I always knew that Merlins were pretty Cheezzy! Good luck Jeff and you still have to buy me some Ice Cream!  Ken


----------



## Sagittarius (May 22, 2002)

Congratulations, Jeff.
That's fantastic news!
About time you get to shoot some world class stuff like Ol' Sag 


Sag.


----------



## deadx (Aug 6, 2002)

OK Jeff, how much ice cream did they bribe you with! Nice going buddy. Merlin has a great shooter and archery representative and you have a great bow in your hands and nice folks to work with. I see big things down the road for all involved.


----------



## Z-Archery (Dec 6, 2003)

*Merlin - Button the marriage*

Hey Jeff; Good luck with your new bows, Us homeboys know they could not have found a better representative for there products. Have a great Year!


----------



## Pro1 (May 21, 2002)

*GREAT*

Knew this was coming and I STILL think it is great.. Welcome to the team Jeff and It will be GREAT having you as a fellow team member ....Pro1


----------



## archerycharlie (Nov 4, 2002)

*"ATTA BOY JEFF"*

Good luck with the new bows. Will be seeing you before long in Iowa. Hope the weather hold out and stays nice this year. Ya gotta do what ya gotta do. charlie


----------



## Paradox (Nov 7, 2002)

Congrats Jeff! Hope to see you shooting the new rig this weekend!

Paradox


----------



## x-ring-1 (Oct 31, 2002)

*great Addition*

Merlin got their selfs a great representative in Jeff!!! Congrats to Jeff and Merlin.


----------



## Capo (May 21, 2002)

Hey ditto on the congratulations ChPro.

Between you and Pro1, I'd say that Merlin has a real sweet shot at Vegas this year. Good luck to you both.

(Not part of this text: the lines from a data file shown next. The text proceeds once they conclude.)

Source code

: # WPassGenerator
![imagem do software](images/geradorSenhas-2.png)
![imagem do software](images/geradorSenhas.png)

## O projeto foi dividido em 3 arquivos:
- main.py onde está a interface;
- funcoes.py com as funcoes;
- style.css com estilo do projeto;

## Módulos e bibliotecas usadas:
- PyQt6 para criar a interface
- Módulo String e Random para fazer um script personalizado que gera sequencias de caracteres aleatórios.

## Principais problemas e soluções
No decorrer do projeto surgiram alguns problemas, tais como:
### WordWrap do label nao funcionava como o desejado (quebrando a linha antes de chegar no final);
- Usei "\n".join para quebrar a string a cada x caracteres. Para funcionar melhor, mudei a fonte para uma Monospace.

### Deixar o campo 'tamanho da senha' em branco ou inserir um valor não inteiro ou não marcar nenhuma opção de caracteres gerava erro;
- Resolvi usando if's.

So are you going to shoot the SuperNova or the MAX 3000?


----------



## Jbird (May 21, 2002)

*Congrats to Merlin*

You have definitely signed one of the nicest guys in the Pro ranks.
Jbird


----------



## Champion Shootr (Feb 12, 2003)

Congrats CHPro, now bring that new rig to Omro this weekend and lets see what she can do.


----------



## RobVos (May 23, 2002)

CHPro -- congrats!!

I am sure Merlin is delighted to have you as you are a great Pro in every aspect of the word.

Hope you really tear it up with the magical Merlins!


----------



## 2str8shooters (Nov 27, 2002)

Jeff,
Congrats on the Merlin deal. Hope to see you soon. Good luck this year from the West Side staff.

Eric


----------



## bowbender7 (Jun 1, 2002)

This will be great for Merlin I'm sure!

Jeff, are going to give up ice cream for crumpets now?

Sean


----------



## CHPro (May 21, 2002)

Hey guys/gals, just passing through and wanted to say thanks for the kind words and add a couple comments:

For starters I would like to thank Merlin for offering me a chance to shoot their equipment. Several things went into my decision, not the least of which included: having known Ben and Chris for several years, knowing several of the staff shooters, the local dealer who is also a good friend and shooting companion (and who has supplied me with ice cream on more occasions than I can possibly recall, lol !), observing Kevin's willingness to assist with questions here on AT, knowing Merlin's attention to detail and workmanship on their bows, and Merlin's excellent customer service reputation. I'm looking forward to this year and hopefully many years to come shooting for Merlin/Merlin USA.

I would also like to thank PSE for the many years of support. I still believe they make a fine product, as do pretty much all the companies, have great service, and a great group of folks representing them in the factory and on the shooting line. It was a tough decision, but for personal reasons I decided it was time for a change.

To answer some of the other questions I noted in the above threads:

Black Frog - Yes I will be shooting a Merlin at State this year. I very recently started shooting a Super Nova with the Rapid 2 cams (target mods) and am really liking how the bow feels. Hopefully later this month I will be playing around with the Omegas on a Super Nova and a Max3000. Which I finally settle on and show up to State with is still up in the air however, lol.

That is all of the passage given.